Abstract

Spatiotemporal (4D) neonatal cortical surface atlases with densely sampled ages are important tools for understanding the dynamic early brain development. Conventionally, after non-linear co-registration, surface atlases were constructed by simple Euclidean average of cortical attributes across different subjects, which leads to blurred folding patterns and therefore hampers the reliability and accuracy when registering new subjects onto the atlases. To better preserve the sharpness and clarity of cortical folding patterns on surface atlases, we propose to compute the Wasserstein barycenter, which represents a geometrically faithful population mean under the Wasserstein distance metric, for the construction of 4D neonatal surface atlases. The Wasserstein distance considers two distributions as heaps of sand, and quantifies their distance as the least cost to move all sand particles from one distribution to reshape it into the other.
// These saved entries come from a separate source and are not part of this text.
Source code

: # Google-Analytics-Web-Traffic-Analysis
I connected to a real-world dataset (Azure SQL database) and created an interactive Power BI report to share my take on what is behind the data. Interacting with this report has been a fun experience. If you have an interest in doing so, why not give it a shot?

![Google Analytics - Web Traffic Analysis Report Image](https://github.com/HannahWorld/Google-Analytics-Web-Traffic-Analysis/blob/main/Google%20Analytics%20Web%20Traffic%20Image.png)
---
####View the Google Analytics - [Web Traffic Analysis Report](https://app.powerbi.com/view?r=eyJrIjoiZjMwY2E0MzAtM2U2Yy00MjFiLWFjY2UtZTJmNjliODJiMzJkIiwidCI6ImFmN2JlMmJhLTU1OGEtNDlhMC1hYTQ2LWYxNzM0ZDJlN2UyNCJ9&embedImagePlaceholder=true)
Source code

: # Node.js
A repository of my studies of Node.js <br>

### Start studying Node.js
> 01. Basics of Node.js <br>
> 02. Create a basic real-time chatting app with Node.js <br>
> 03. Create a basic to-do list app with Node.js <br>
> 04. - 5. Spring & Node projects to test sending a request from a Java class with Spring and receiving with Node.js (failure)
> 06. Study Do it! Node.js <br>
In our case, comparing to the direct vertex-wise Euclidean average, the Wasserstein distance takes into account the alignment of spatial distribution of cortical attributes, thus is robust to potential registration errors during atlas building. Using this method, we constructed 4D neonatal cortical surface atlases at each week, from 39 to 44 postmenstrual weeks, based on a large-scale dataset with 764 subjects. Our 4D atlases show sharper and more geometrically faithful cortical folding patterns than the atlases built by the state-of-the-art method, thus leading to boosted accuracy for spatial normalization and facilitating early brain development studies.